- The poster for UFC on ESPN: Nicolau vs. Perez
- Promotion: Ultimate Fighting Championship
- Date: April 27, 2024
- Venue: UFC Apex
- City: Enterprise, Nevada, United States
- Attendance: Not announced

Event chronology
| UFC 300: Pereira vs. Hill | UFC on ESPN: Nicolau vs. Perez | UFC 301: Pantoja vs. Erceg |

= UFC on ESPN: Nicolau vs. Perez =

2024 mixed martial event in Nevada, US

UFC on ESPN: Nicolau vs. Perez (also known as UFC on ESPN 55 and UFC Vegas 91) was a mixed martial arts event produced by the Ultimate Fighting Championship that took place on April 27, 2024, at the UFC Apex facility, in Enterprise, Nevada, part of the Las Vegas Metropolitan Area, United States.

==Background==
A flyweight rematch between former Rizin Bantamweight Champion Manel Kape and Matheus Nicolau was expected to headline the event.

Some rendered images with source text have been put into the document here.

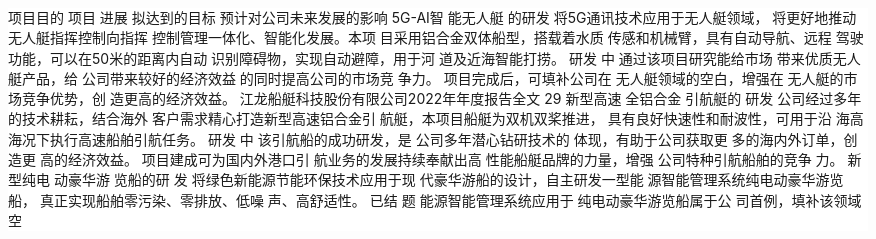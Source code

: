 项目目的
项目
进展
拟达到的目标
预计对公司未来发展的影响
5G-AI智
能无人艇
的研发
将5G通讯技术应用于无人艇领域，
将更好地推动无人艇指挥控制向指挥
控制管理一体化、智能化发展。本项
目采用铝合金双体船型，搭载着水质
传感和机械臂，具有自动导航、远程
驾驶功能，可以在50米的距离内自动
识别障碍物，实现自动避障，用于河
道及近海智能打捞。
研发
中
通过该项目研究能给市场
带来优质无人艇产品，给
公司带来较好的经济效益
的同时提高公司的市场竞
争力。
项目完成后，可填补公司在
无人艇领域的空白，增强在
无人艇的市场竞争优势，创
造更高的经济效益。
江龙船艇科技股份有限公司2022年年度报告全文
29
新型高速
全铝合金
引航艇的
研发
公司经过多年的技术耕耘，结合海外
客户需求精心打造新型高速铝合金引
航艇，本项目船艇为双机双桨推进，
具有良好快速性和耐波性，可用于沿
海高海况下执行高速船舶引航任务。
研发
中
该引航船的成功研发，是
公司多年潜心钻研技术的
体现，有助于公司获取更
多的海内外订单，创造更
高的经济效益。
项目建成可为国内外港口引
航业务的发展持续奉献出高
性能船艇品牌的力量，增强
公司特种引航船舶的竞争
力。
新型纯电
动豪华游
览船的研
发
将绿色新能源节能环保技术应用于现
代豪华游船的设计，自主研发一型能
源智能管理系统纯电动豪华游览船，
真正实现船舶零污染、零排放、低噪
声、高舒适性。
已结
题
能源智能管理系统应用于
纯电动豪华游览船属于公
司首例，填补该领域空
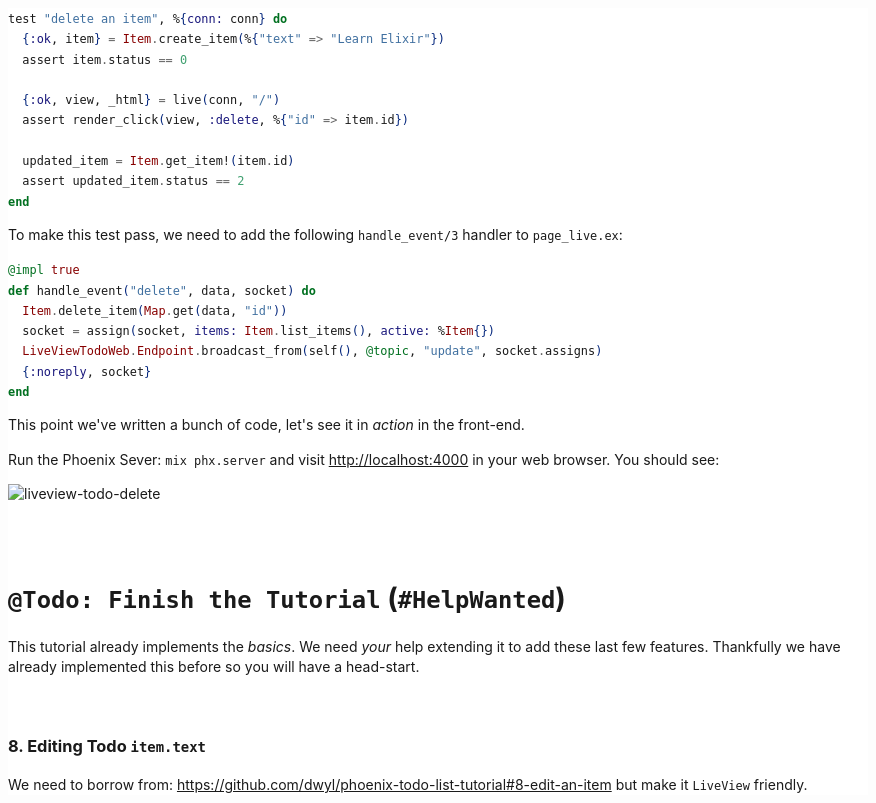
 ```elixir
test "delete an item", %{conn: conn} do
  {:ok, item} = Item.create_item(%{"text" => "Learn Elixir"})
  assert item.status == 0

  {:ok, view, _html} = live(conn, "/")
  assert render_click(view, :delete, %{"id" => item.id})

  updated_item = Item.get_item!(item.id)
  assert updated_item.status == 2
end
```

To make this test pass,
we need to add the following `handle_event/3` handler to `page_live.ex`:

```elixir
@impl true
def handle_event("delete", data, socket) do
  Item.delete_item(Map.get(data, "id"))
  socket = assign(socket, items: Item.list_items(), active: %Item{})
  LiveViewTodoWeb.Endpoint.broadcast_from(self(), @topic, "update", socket.assigns)
  {:noreply, socket}
end
```

This point we've written a bunch of code,
let's see it in _action_ in the front-end.

Run the Phoenix Sever: `mix phx.server`
and visit
[http://localhost:4000](http://localhost:4000)
in your web browser.
You should see:

![liveview-todo-delete](https://user-images.githubusercontent.com/194400/96378407-9b5ec780-1183-11eb-971d-94988352a0cf.gif)

<br />

# `@Todo: Finish the Tutorial` (`#HelpWanted`)

This tutorial already implements the _basics_.
We need _your_ help extending it to add these last few features.
Thankfully we have already implemented this before
so you will have a head-start.

<br />

### 8. Editing Todo `item.text`

We need to borrow from:
https://github.com/dwyl/phoenix-todo-list-tutorial#8-edit-an-item
but make it `LiveView` friendly.
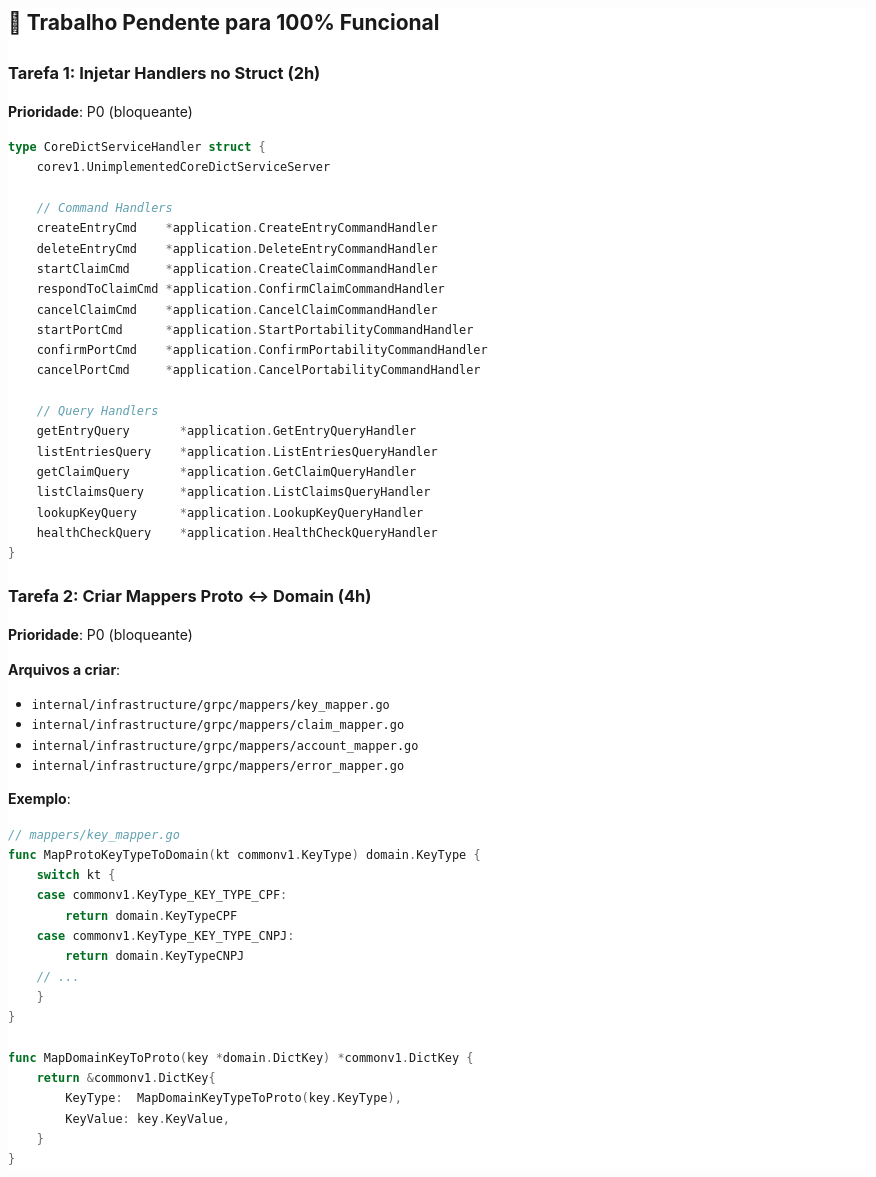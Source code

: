 
## 🔧 Trabalho Pendente para 100% Funcional

### Tarefa 1: Injetar Handlers no Struct (2h)
**Prioridade**: P0 (bloqueante)

```go
type CoreDictServiceHandler struct {
    corev1.UnimplementedCoreDictServiceServer

    // Command Handlers
    createEntryCmd    *application.CreateEntryCommandHandler
    deleteEntryCmd    *application.DeleteEntryCommandHandler
    startClaimCmd     *application.CreateClaimCommandHandler
    respondToClaimCmd *application.ConfirmClaimCommandHandler
    cancelClaimCmd    *application.CancelClaimCommandHandler
    startPortCmd      *application.StartPortabilityCommandHandler
    confirmPortCmd    *application.ConfirmPortabilityCommandHandler
    cancelPortCmd     *application.CancelPortabilityCommandHandler

    // Query Handlers
    getEntryQuery       *application.GetEntryQueryHandler
    listEntriesQuery    *application.ListEntriesQueryHandler
    getClaimQuery       *application.GetClaimQueryHandler
    listClaimsQuery     *application.ListClaimsQueryHandler
    lookupKeyQuery      *application.LookupKeyQueryHandler
    healthCheckQuery    *application.HealthCheckQueryHandler
}
```

### Tarefa 2: Criar Mappers Proto ↔ Domain (4h)
**Prioridade**: P0 (bloqueante)

**Arquivos a criar**:
- `internal/infrastructure/grpc/mappers/key_mapper.go`
- `internal/infrastructure/grpc/mappers/claim_mapper.go`
- `internal/infrastructure/grpc/mappers/account_mapper.go`
- `internal/infrastructure/grpc/mappers/error_mapper.go`

**Exemplo**:
```go
// mappers/key_mapper.go
func MapProtoKeyTypeToDomain(kt commonv1.KeyType) domain.KeyType {
    switch kt {
    case commonv1.KeyType_KEY_TYPE_CPF:
        return domain.KeyTypeCPF
    case commonv1.KeyType_KEY_TYPE_CNPJ:
        return domain.KeyTypeCNPJ
    // ...
    }
}

func MapDomainKeyToProto(key *domain.DictKey) *commonv1.DictKey {
    return &commonv1.DictKey{
        KeyType:  MapDomainKeyTypeToProto(key.KeyType),
        KeyValue: key.KeyValue,
    }
}
```
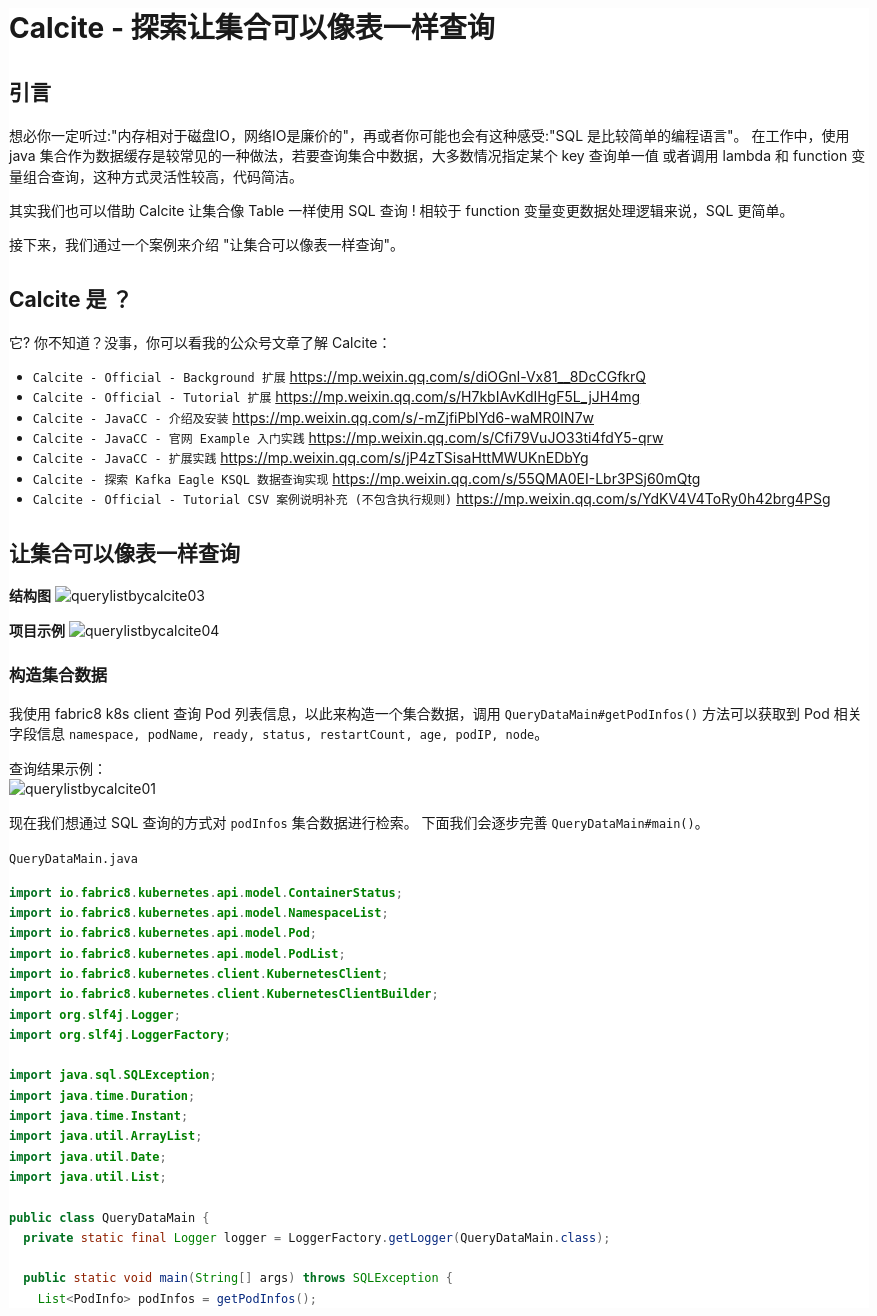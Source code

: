 # Calcite - 探索让集合可以像表一样查询         

## 引言        
想必你一定听过:"内存相对于磁盘IO，网络IO是廉价的"，再或者你可能也会有这种感受:"SQL 是比较简单的编程语言"。 在工作中，使用 java 集合作为数据缓存是较常见的一种做法，若要查询集合中数据，大多数情况指定某个 key 查询单一值 或者调用 lambda 和 function 变量组合查询，这种方式灵活性较高，代码简洁。      

其实我们也可以借助 Calcite 让集合像 Table 一样使用 SQL 查询 !  相较于 function 变量变更数据处理逻辑来说，SQL 更简单。         

接下来，我们通过一个案例来介绍 "让集合可以像表一样查询"。     
  
## Calcite 是 ？  
它? 你不知道？没事，你可以看我的公众号文章了解 Calcite：    
* `Calcite - Official - Background 扩展` https://mp.weixin.qq.com/s/diOGnl-Vx81__8DcCGfkrQ   
* `Calcite - Official - Tutorial 扩展` https://mp.weixin.qq.com/s/H7kbIAvKdIHgF5L_jJH4mg  
* `Calcite - JavaCC - 介绍及安装` https://mp.weixin.qq.com/s/-mZjfiPblYd6-waMR0IN7w    
* `Calcite - JavaCC - 官网 Example 入门实践` https://mp.weixin.qq.com/s/Cfi79VuJO33ti4fdY5-qrw   
* `Calcite - JavaCC - 扩展实践` https://mp.weixin.qq.com/s/jP4zTSisaHttMWUKnEDbYg   
* `Calcite - 探索 Kafka Eagle KSQL 数据查询实现` https://mp.weixin.qq.com/s/55QMA0EI-Lbr3PSj60mQtg   
* `Calcite - Official - Tutorial CSV 案例说明补充 (不包含执行规则)` https://mp.weixin.qq.com/s/YdKV4V4ToRy0h42brg4PSg   

## 让集合可以像表一样查询     

**结构图**
![querylistbycalcite03](http://img.xinzhuxiansheng.com/blogimgs/calcite/querylistbycalcite03.jpg)  

**项目示例** 
![querylistbycalcite04](http://img.xinzhuxiansheng.com/blogimgs/calcite/querylistbycalcite04.jpg)     

### 构造集合数据  
我使用 fabric8 k8s client 查询 Pod 列表信息，以此来构造一个集合数据，调用 `QueryDataMain#getPodInfos()` 方法可以获取到 Pod 相关字段信息 `namespace, podName, ready, status, restartCount, age, podIP, node`。  

查询结果示例：  
![querylistbycalcite01](http://img.xinzhuxiansheng.com/blogimgs/calcite/querylistbycalcite01.jpg)   

现在我们想通过 SQL 查询的方式对 `podInfos` 集合数据进行检索。 下面我们会逐步完善 `QueryDataMain#main()`。 

`QueryDataMain.java`
```java
import io.fabric8.kubernetes.api.model.ContainerStatus;
import io.fabric8.kubernetes.api.model.NamespaceList;
import io.fabric8.kubernetes.api.model.Pod;
import io.fabric8.kubernetes.api.model.PodList;
import io.fabric8.kubernetes.client.KubernetesClient;
import io.fabric8.kubernetes.client.KubernetesClientBuilder;
import org.slf4j.Logger;
import org.slf4j.LoggerFactory;

import java.sql.SQLException;
import java.time.Duration;
import java.time.Instant;
import java.util.ArrayList;
import java.util.Date;
import java.util.List;

public class QueryDataMain {
  private static final Logger logger = LoggerFactory.getLogger(QueryDataMain.class);

  public static void main(String[] args) throws SQLException {
    List<PodInfo> podInfos = getPodInfos();
```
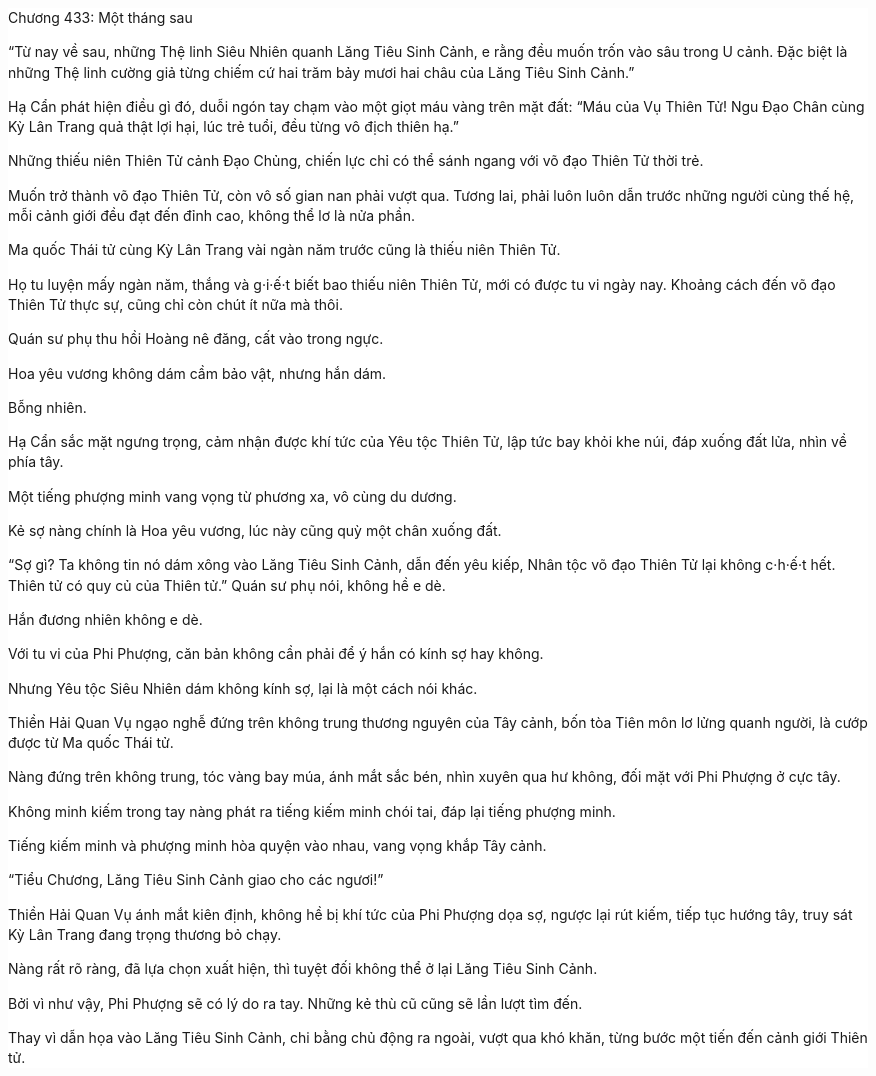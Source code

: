 Chương 433: Một tháng sau

“Từ nay về sau, những Thệ linh Siêu Nhiên quanh Lăng Tiêu Sinh Cảnh, e rằng đều muốn trốn vào sâu trong U cảnh. Đặc biệt là những Thệ linh cường giả từng chiếm cứ hai trăm bảy mươi hai châu của Lăng Tiêu Sinh Cảnh.”

Hạ Cẩn phát hiện điều gì đó, duỗi ngón tay chạm vào một giọt máu vàng trên mặt đất: “Máu của Vụ Thiên Tử! Ngu Đạo Chân cùng Kỳ Lân Trang quả thật lợi hại, lúc trẻ tuổi, đều từng vô địch thiên hạ.”

Những thiếu niên Thiên Tử cảnh Đạo Chủng, chiến lực chỉ có thể sánh ngang với võ đạo Thiên Tử thời trẻ.

Muốn trở thành võ đạo Thiên Tử, còn vô số gian nan phải vượt qua. Tương lai, phải luôn luôn dẫn trước những người cùng thế hệ, mỗi cảnh giới đều đạt đến đỉnh cao, không thể lơ là nửa phần.

Ma quốc Thái tử cùng Kỳ Lân Trang vài ngàn năm trước cũng là thiếu niên Thiên Tử.

Họ tu luyện mấy ngàn năm, thắng và g·i·ế·t biết bao thiếu niên Thiên Tử, mới có được tu vi ngày nay. Khoảng cách đến võ đạo Thiên Tử thực sự, cũng chỉ còn chút ít nữa mà thôi.

Quán sư phụ thu hồi Hoàng nê đăng, cất vào trong ngực.

Hoa yêu vương không dám cầm bảo vật, nhưng hắn dám.

Bỗng nhiên.

Hạ Cẩn sắc mặt ngưng trọng, cảm nhận được khí tức của Yêu tộc Thiên Tử, lập tức bay khỏi khe núi, đáp xuống đất lửa, nhìn về phía tây.

Một tiếng phượng minh vang vọng từ phương xa, vô cùng du dương.

Kẻ sợ nàng chính là Hoa yêu vương, lúc này cũng quỳ một chân xuống đất.

“Sợ gì? Ta không tin nó dám xông vào Lăng Tiêu Sinh Cảnh, dẫn đến yêu kiếp, Nhân tộc võ đạo Thiên Tử lại không c·h·ế·t hết. Thiên tử có quy củ của Thiên tử.” Quán sư phụ nói, không hề e dè.

Hắn đương nhiên không e dè.

Với tu vi của Phi Phượng, căn bản không cần phải để ý hắn có kính sợ hay không.

Nhưng Yêu tộc Siêu Nhiên dám không kính sợ, lại là một cách nói khác.

Thiền Hải Quan Vụ ngạo nghễ đứng trên không trung thương nguyên của Tây cảnh, bốn tòa Tiên môn lơ lửng quanh người, là cướp được từ Ma quốc Thái tử.

Nàng đứng trên không trung, tóc vàng bay múa, ánh mắt sắc bén, nhìn xuyên qua hư không, đối mặt với Phi Phượng ở cực tây.

Không minh kiếm trong tay nàng phát ra tiếng kiếm minh chói tai, đáp lại tiếng phượng minh.

Tiếng kiếm minh và phượng minh hòa quyện vào nhau, vang vọng khắp Tây cảnh.

“Tiểu Chương, Lăng Tiêu Sinh Cảnh giao cho các ngươi!”

Thiền Hải Quan Vụ ánh mắt kiên định, không hề bị khí tức của Phi Phượng dọa sợ, ngược lại rút kiếm, tiếp tục hướng tây, truy sát Kỳ Lân Trang đang trọng thương bỏ chạy.

Nàng rất rõ ràng, đã lựa chọn xuất hiện, thì tuyệt đối không thể ở lại Lăng Tiêu Sinh Cảnh.

Bởi vì như vậy, Phi Phượng sẽ có lý do ra tay. Những kẻ thù cũ cũng sẽ lần lượt tìm đến.

Thay vì dẫn họa vào Lăng Tiêu Sinh Cảnh, chi bằng chủ động ra ngoài, vượt qua khó khăn, từng bước một tiến đến cảnh giới Thiên tử.
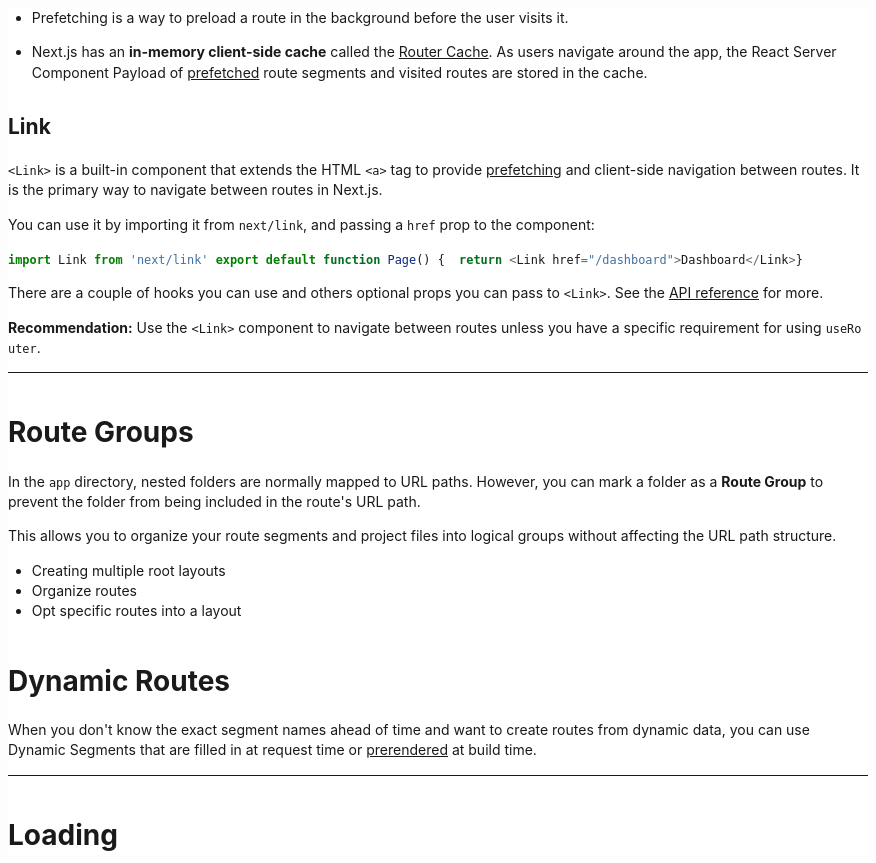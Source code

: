 - Prefetching is a way to preload a route in the background before the user visits it.

- Next.js has an **in-memory client-side cache** called the [Router Cache](https://nextjs.org/docs/app/building-your-application/data-fetching/fetching-caching-and-revalidating#caching-data#router-cache). As users navigate around the app, the React Server Component Payload of [prefetched](https://nextjs.org/docs/app/building-your-application/routing/linking-and-navigating#1-prefetching) route segments and visited routes are stored in the cache.

## Link

`<Link>` is a built-in component that extends the HTML `<a>` tag to provide [prefetching](https://nextjs.org/docs/app/building-your-application/routing/linking-and-navigating#1-prefetching) and client-side navigation between routes. It is the primary way to navigate between routes in Next.js.

You can use it by importing it from `next/link`, and passing a `href` prop to the component:
  

```ts
import Link from 'next/link' export default function Page() {  return <Link href="/dashboard">Dashboard</Link>}
```

There are a couple of hooks you can use and others optional props you can pass to `<Link>`. See the [API reference](https://nextjs.org/docs/app/api-reference/components/link) for more.

**Recommendation:** Use the `<Link>` component to navigate between routes unless you have a specific requirement for using `useRouter`.


---

# Route Groups

In the `app` directory, nested folders are normally mapped to URL paths. However, you can mark a folder as a **Route Group** to prevent the folder from being included in the route's URL path.

This allows you to organize your route segments and project files into logical groups without affecting the URL path structure.

- Creating multiple root layouts
- Organize routes
- Opt specific routes into a layout


# Dynamic Routes

When you don't know the exact segment names ahead of time and want to create routes from dynamic data, you can use Dynamic Segments that are filled in at request time or [prerendered](https://nextjs.org/docs/app/building-your-application/routing/dynamic-routes#generating-static-params) at build time.

---

# Loading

The pairing previously met at UFC Fight Night: Edwards vs. Muhammad in March 2021 which Nicolau won by controversial split decision. Their second meeting was previously scheduled for UFC Fight Night: Ankalaev vs. Walker 2 in January 2024 but Kape missed weight and the bout was subsequently cancelled. In turn, Kape pulled out due to a rib injury and was replaced by former UFC Flyweight Championship challenger Alex Perez.

A lightweight bout between Road to UFC Season 1 lightweight winner Anshul Jubli and Maheshate Hayisaer was scheduled for this event. However, Jubli pulled out for unknown reasons and was replaced by Gabriel Benítez.

A lightweight bout between James Llontop and Lando Vannata was scheduled for this event. However, Vannata pulled out for unknown reasons and was replaced by Gabriel Green. Green was also withdrew from the bout for unknown reasons and he was replaced by newcomer Chris Padilla.

Joel Álvarez and Mateusz Rębecki were expected to meet in a lightweight bout. However, Álvarez pulled out due to undisclosed reasons. Rębecki instead faced Carlos Diego Ferreira at UFC on ESPN: Lewis vs. Nascimento on May 11.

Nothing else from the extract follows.